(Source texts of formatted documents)
------------------------------------------------------------
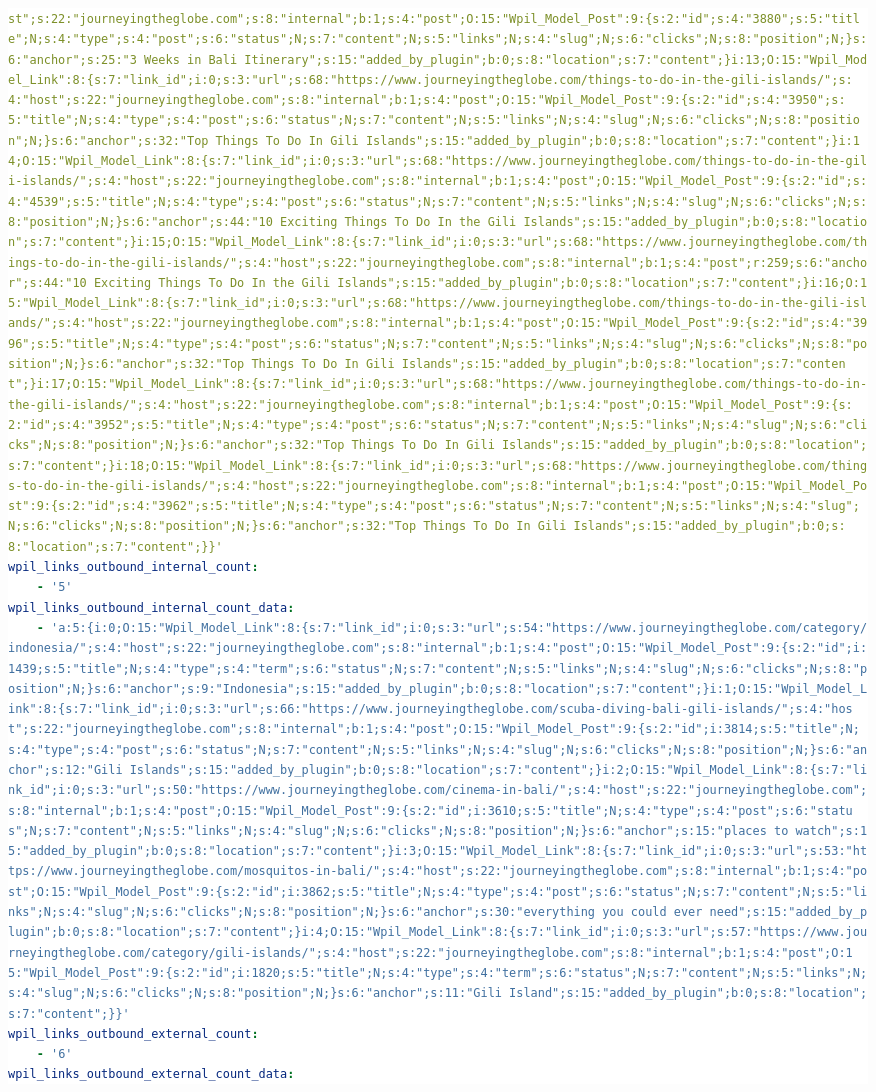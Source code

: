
 ```yaml
st";s:22:"journeyingtheglobe.com";s:8:"internal";b:1;s:4:"post";O:15:"Wpil_Model_Post":9:{s:2:"id";s:4:"3880";s:5:"title";N;s:4:"type";s:4:"post";s:6:"status";N;s:7:"content";N;s:5:"links";N;s:4:"slug";N;s:6:"clicks";N;s:8:"position";N;}s:6:"anchor";s:25:"3 Weeks in Bali Itinerary";s:15:"added_by_plugin";b:0;s:8:"location";s:7:"content";}i:13;O:15:"Wpil_Model_Link":8:{s:7:"link_id";i:0;s:3:"url";s:68:"https://www.journeyingtheglobe.com/things-to-do-in-the-gili-islands/";s:4:"host";s:22:"journeyingtheglobe.com";s:8:"internal";b:1;s:4:"post";O:15:"Wpil_Model_Post":9:{s:2:"id";s:4:"3950";s:5:"title";N;s:4:"type";s:4:"post";s:6:"status";N;s:7:"content";N;s:5:"links";N;s:4:"slug";N;s:6:"clicks";N;s:8:"position";N;}s:6:"anchor";s:32:"Top Things To Do In Gili Islands";s:15:"added_by_plugin";b:0;s:8:"location";s:7:"content";}i:14;O:15:"Wpil_Model_Link":8:{s:7:"link_id";i:0;s:3:"url";s:68:"https://www.journeyingtheglobe.com/things-to-do-in-the-gili-islands/";s:4:"host";s:22:"journeyingtheglobe.com";s:8:"internal";b:1;s:4:"post";O:15:"Wpil_Model_Post":9:{s:2:"id";s:4:"4539";s:5:"title";N;s:4:"type";s:4:"post";s:6:"status";N;s:7:"content";N;s:5:"links";N;s:4:"slug";N;s:6:"clicks";N;s:8:"position";N;}s:6:"anchor";s:44:"10 Exciting Things To Do In the Gili Islands";s:15:"added_by_plugin";b:0;s:8:"location";s:7:"content";}i:15;O:15:"Wpil_Model_Link":8:{s:7:"link_id";i:0;s:3:"url";s:68:"https://www.journeyingtheglobe.com/things-to-do-in-the-gili-islands/";s:4:"host";s:22:"journeyingtheglobe.com";s:8:"internal";b:1;s:4:"post";r:259;s:6:"anchor";s:44:"10 Exciting Things To Do In the Gili Islands";s:15:"added_by_plugin";b:0;s:8:"location";s:7:"content";}i:16;O:15:"Wpil_Model_Link":8:{s:7:"link_id";i:0;s:3:"url";s:68:"https://www.journeyingtheglobe.com/things-to-do-in-the-gili-islands/";s:4:"host";s:22:"journeyingtheglobe.com";s:8:"internal";b:1;s:4:"post";O:15:"Wpil_Model_Post":9:{s:2:"id";s:4:"3996";s:5:"title";N;s:4:"type";s:4:"post";s:6:"status";N;s:7:"content";N;s:5:"links";N;s:4:"slug";N;s:6:"clicks";N;s:8:"position";N;}s:6:"anchor";s:32:"Top Things To Do In Gili Islands";s:15:"added_by_plugin";b:0;s:8:"location";s:7:"content";}i:17;O:15:"Wpil_Model_Link":8:{s:7:"link_id";i:0;s:3:"url";s:68:"https://www.journeyingtheglobe.com/things-to-do-in-the-gili-islands/";s:4:"host";s:22:"journeyingtheglobe.com";s:8:"internal";b:1;s:4:"post";O:15:"Wpil_Model_Post":9:{s:2:"id";s:4:"3952";s:5:"title";N;s:4:"type";s:4:"post";s:6:"status";N;s:7:"content";N;s:5:"links";N;s:4:"slug";N;s:6:"clicks";N;s:8:"position";N;}s:6:"anchor";s:32:"Top Things To Do In Gili Islands";s:15:"added_by_plugin";b:0;s:8:"location";s:7:"content";}i:18;O:15:"Wpil_Model_Link":8:{s:7:"link_id";i:0;s:3:"url";s:68:"https://www.journeyingtheglobe.com/things-to-do-in-the-gili-islands/";s:4:"host";s:22:"journeyingtheglobe.com";s:8:"internal";b:1;s:4:"post";O:15:"Wpil_Model_Post":9:{s:2:"id";s:4:"3962";s:5:"title";N;s:4:"type";s:4:"post";s:6:"status";N;s:7:"content";N;s:5:"links";N;s:4:"slug";N;s:6:"clicks";N;s:8:"position";N;}s:6:"anchor";s:32:"Top Things To Do In Gili Islands";s:15:"added_by_plugin";b:0;s:8:"location";s:7:"content";}}'
wpil_links_outbound_internal_count:
    - '5'
wpil_links_outbound_internal_count_data:
    - 'a:5:{i:0;O:15:"Wpil_Model_Link":8:{s:7:"link_id";i:0;s:3:"url";s:54:"https://www.journeyingtheglobe.com/category/indonesia/";s:4:"host";s:22:"journeyingtheglobe.com";s:8:"internal";b:1;s:4:"post";O:15:"Wpil_Model_Post":9:{s:2:"id";i:1439;s:5:"title";N;s:4:"type";s:4:"term";s:6:"status";N;s:7:"content";N;s:5:"links";N;s:4:"slug";N;s:6:"clicks";N;s:8:"position";N;}s:6:"anchor";s:9:"Indonesia";s:15:"added_by_plugin";b:0;s:8:"location";s:7:"content";}i:1;O:15:"Wpil_Model_Link":8:{s:7:"link_id";i:0;s:3:"url";s:66:"https://www.journeyingtheglobe.com/scuba-diving-bali-gili-islands/";s:4:"host";s:22:"journeyingtheglobe.com";s:8:"internal";b:1;s:4:"post";O:15:"Wpil_Model_Post":9:{s:2:"id";i:3814;s:5:"title";N;s:4:"type";s:4:"post";s:6:"status";N;s:7:"content";N;s:5:"links";N;s:4:"slug";N;s:6:"clicks";N;s:8:"position";N;}s:6:"anchor";s:12:"Gili Islands";s:15:"added_by_plugin";b:0;s:8:"location";s:7:"content";}i:2;O:15:"Wpil_Model_Link":8:{s:7:"link_id";i:0;s:3:"url";s:50:"https://www.journeyingtheglobe.com/cinema-in-bali/";s:4:"host";s:22:"journeyingtheglobe.com";s:8:"internal";b:1;s:4:"post";O:15:"Wpil_Model_Post":9:{s:2:"id";i:3610;s:5:"title";N;s:4:"type";s:4:"post";s:6:"status";N;s:7:"content";N;s:5:"links";N;s:4:"slug";N;s:6:"clicks";N;s:8:"position";N;}s:6:"anchor";s:15:"places to watch";s:15:"added_by_plugin";b:0;s:8:"location";s:7:"content";}i:3;O:15:"Wpil_Model_Link":8:{s:7:"link_id";i:0;s:3:"url";s:53:"https://www.journeyingtheglobe.com/mosquitos-in-bali/";s:4:"host";s:22:"journeyingtheglobe.com";s:8:"internal";b:1;s:4:"post";O:15:"Wpil_Model_Post":9:{s:2:"id";i:3862;s:5:"title";N;s:4:"type";s:4:"post";s:6:"status";N;s:7:"content";N;s:5:"links";N;s:4:"slug";N;s:6:"clicks";N;s:8:"position";N;}s:6:"anchor";s:30:"everything you could ever need";s:15:"added_by_plugin";b:0;s:8:"location";s:7:"content";}i:4;O:15:"Wpil_Model_Link":8:{s:7:"link_id";i:0;s:3:"url";s:57:"https://www.journeyingtheglobe.com/category/gili-islands/";s:4:"host";s:22:"journeyingtheglobe.com";s:8:"internal";b:1;s:4:"post";O:15:"Wpil_Model_Post":9:{s:2:"id";i:1820;s:5:"title";N;s:4:"type";s:4:"term";s:6:"status";N;s:7:"content";N;s:5:"links";N;s:4:"slug";N;s:6:"clicks";N;s:8:"position";N;}s:6:"anchor";s:11:"Gili Island";s:15:"added_by_plugin";b:0;s:8:"location";s:7:"content";}}'
wpil_links_outbound_external_count:
    - '6'
wpil_links_outbound_external_count_data:
```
------------------------------------------------------------
What to produce - Set down the entries above word for word, but drop any image.

Finished task -
Source code

:
 ```yaml
st";s:22:"journeyingtheglobe.com";s:8:"internal";b:1;s:4:"post";O:15:"Wpil_Model_Post":9:{s:2:"id";s:4:"3880";s:5:"title";N;s:4:"type";s:4:"post";s:6:"status";N;s:7:"content";N;s:5:"links";N;s:4:"slug";N;s:6:"clicks";N;s:8:"position";N;}s:6:"anchor";s:25:"3 Weeks in Bali Itinerary";s:15:"added_by_plugin";b:0;s:8:"location";s:7:"content";}i:13;O:15:"Wpil_Model_Link":8:{s:7:"link_id";i:0;s:3:"url";s:68:"https://www.journeyingtheglobe.com/things-to-do-in-the-gili-islands/";s:4:"host";s:22:"journeyingtheglobe.com";s:8:"internal";b:1;s:4:"post";O:15:"Wpil_Model_Post":9:{s:2:"id";s:4:"3950";s:5:"title";N;s:4:"type";s:4:"post";s:6:"status";N;s:7:"content";N;s:5:"links";N;s:4:"slug";N;s:6:"clicks";N;s:8:"position";N;}s:6:"anchor";s:32:"Top Things To Do In Gili Islands";s:15:"added_by_plugin";b:0;s:8:"location";s:7:"content";}i:14;O:15:"Wpil_Model_Link":8:{s:7:"link_id";i:0;s:3:"url";s:68:"https://www.journeyingtheglobe.com/things-to-do-in-the-gili-islands/";s:4:"host";s:22:"journeyingtheglobe.com";s:8:"internal";b:1;s:4:"post";O:15:"Wpil_Model_Post":9:{s:2:"id";s:4:"4539";s:5:"title";N;s:4:"type";s:4:"post";s:6:"status";N;s:7:"content";N;s:5:"links";N;s:4:"slug";N;s:6:"clicks";N;s:8:"position";N;}s:6:"anchor";s:44:"10 Exciting Things To Do In the Gili Islands";s:15:"added_by_plugin";b:0;s:8:"location";s:7:"content";}i:15;O:15:"Wpil_Model_Link":8:{s:7:"link_id";i:0;s:3:"url";s:68:"https://www.journeyingtheglobe.com/things-to-do-in-the-gili-islands/";s:4:"host";s:22:"journeyingtheglobe.com";s:8:"internal";b:1;s:4:"post";r:259;s:6:"anchor";s:44:"10 Exciting Things To Do In the Gili Islands";s:15:"added_by_plugin";b:0;s:8:"location";s:7:"content";}i:16;O:15:"Wpil_Model_Link":8:{s:7:"link_id";i:0;s:3:"url";s:68:"https://www.journeyingtheglobe.com/things-to-do-in-the-gili-islands/";s:4:"host";s:22:"journeyingtheglobe.com";s:8:"internal";b:1;s:4:"post";O:15:"Wpil_Model_Post":9:{s:2:"id";s:4:"3996";s:5:"title";N;s:4:"type";s:4:"post";s:6:"status";N;s:7:"content";N;s:5:"links";N;s:4:"slug";N;s:6:"clicks";N;s:8:"position";N;}s:6:"anchor";s:32:"Top Things To Do In Gili Islands";s:15:"added_by_plugin";b:0;s:8:"location";s:7:"content";}i:17;O:15:"Wpil_Model_Link":8:{s:7:"link_id";i:0;s:3:"url";s:68:"https://www.journeyingtheglobe.com/things-to-do-in-the-gili-islands/";s:4:"host";s:22:"journeyingtheglobe.com";s:8:"internal";b:1;s:4:"post";O:15:"Wpil_Model_Post":9:{s:2:"id";s:4:"3952";s:5:"title";N;s:4:"type";s:4:"post";s:6:"status";N;s:7:"content";N;s:5:"links";N;s:4:"slug";N;s:6:"clicks";N;s:8:"position";N;}s:6:"anchor";s:32:"Top Things To Do In Gili Islands";s:15:"added_by_plugin";b:0;s:8:"location";s:7:"content";}i:18;O:15:"Wpil_Model_Link":8:{s:7:"link_id";i:0;s:3:"url";s:68:"https://www.journeyingtheglobe.com/things-to-do-in-the-gili-islands/";s:4:"host";s:22:"journeyingtheglobe.com";s:8:"internal";b:1;s:4:"post";O:15:"Wpil_Model_Post":9:{s:2:"id";s:4:"3962";s:5:"title";N;s:4:"type";s:4:"post";s:6:"status";N;s:7:"content";N;s:5:"links";N;s:4:"slug";N;s:6:"clicks";N;s:8:"position";N;}s:6:"anchor";s:32:"Top Things To Do In Gili Islands";s:15:"added_by_plugin";b:0;s:8:"location";s:7:"content";}}'
wpil_links_outbound_internal_count:
    - '5'
wpil_links_outbound_internal_count_data:
    - 'a:5:{i:0;O:15:"Wpil_Model_Link":8:{s:7:"link_id";i:0;s:3:"url";s:54:"https://www.journeyingtheglobe.com/category/indonesia/";s:4:"host";s:22:"journeyingtheglobe.com";s:8:"internal";b:1;s:4:"post";O:15:"Wpil_Model_Post":9:{s:2:"id";i:1439;s:5:"title";N;s:4:"type";s:4:"term";s:6:"status";N;s:7:"content";N;s:5:"links";N;s:4:"slug";N;s:6:"clicks";N;s:8:"position";N;}s:6:"anchor";s:9:"Indonesia";s:15:"added_by_plugin";b:0;s:8:"location";s:7:"content";}i:1;O:15:"Wpil_Model_Link":8:{s:7:"link_id";i:0;s:3:"url";s:66:"https://www.journeyingtheglobe.com/scuba-diving-bali-gili-islands/";s:4:"host";s:22:"journeyingtheglobe.com";s:8:"internal";b:1;s:4:"post";O:15:"Wpil_Model_Post":9:{s:2:"id";i:3814;s:5:"title";N;s:4:"type";s:4:"post";s:6:"status";N;s:7:"content";N;s:5:"links";N;s:4:"slug";N;s:6:"clicks";N;s:8:"position";N;}s:6:"anchor";s:12:"Gili Islands";s:15:"added_by_plugin";b:0;s:8:"location";s:7:"content";}i:2;O:15:"Wpil_Model_Link":8:{s:7:"link_id";i:0;s:3:"url";s:50:"https://www.journeyingtheglobe.com/cinema-in-bali/";s:4:"host";s:22:"journeyingtheglobe.com";s:8:"internal";b:1;s:4:"post";O:15:"Wpil_Model_Post":9:{s:2:"id";i:3610;s:5:"title";N;s:4:"type";s:4:"post";s:6:"status";N;s:7:"content";N;s:5:"links";N;s:4:"slug";N;s:6:"clicks";N;s:8:"position";N;}s:6:"anchor";s:15:"places to watch";s:15:"added_by_plugin";b:0;s:8:"location";s:7:"content";}i:3;O:15:"Wpil_Model_Link":8:{s:7:"link_id";i:0;s:3:"url";s:53:"https://www.journeyingtheglobe.com/mosquitos-in-bali/";s:4:"host";s:22:"journeyingtheglobe.com";s:8:"internal";b:1;s:4:"post";O:15:"Wpil_Model_Post":9:{s:2:"id";i:3862;s:5:"title";N;s:4:"type";s:4:"post";s:6:"status";N;s:7:"content";N;s:5:"links";N;s:4:"slug";N;s:6:"clicks";N;s:8:"position";N;}s:6:"anchor";s:30:"everything you could ever need";s:15:"added_by_plugin";b:0;s:8:"location";s:7:"content";}i:4;O:15:"Wpil_Model_Link":8:{s:7:"link_id";i:0;s:3:"url";s:57:"https://www.journeyingtheglobe.com/category/gili-islands/";s:4:"host";s:22:"journeyingtheglobe.com";s:8:"internal";b:1;s:4:"post";O:15:"Wpil_Model_Post":9:{s:2:"id";i:1820;s:5:"title";N;s:4:"type";s:4:"term";s:6:"status";N;s:7:"content";N;s:5:"links";N;s:4:"slug";N;s:6:"clicks";N;s:8:"position";N;}s:6:"anchor";s:11:"Gili Island";s:15:"added_by_plugin";b:0;s:8:"location";s:7:"content";}}'
wpil_links_outbound_external_count:
    - '6'
wpil_links_outbound_external_count_data:
```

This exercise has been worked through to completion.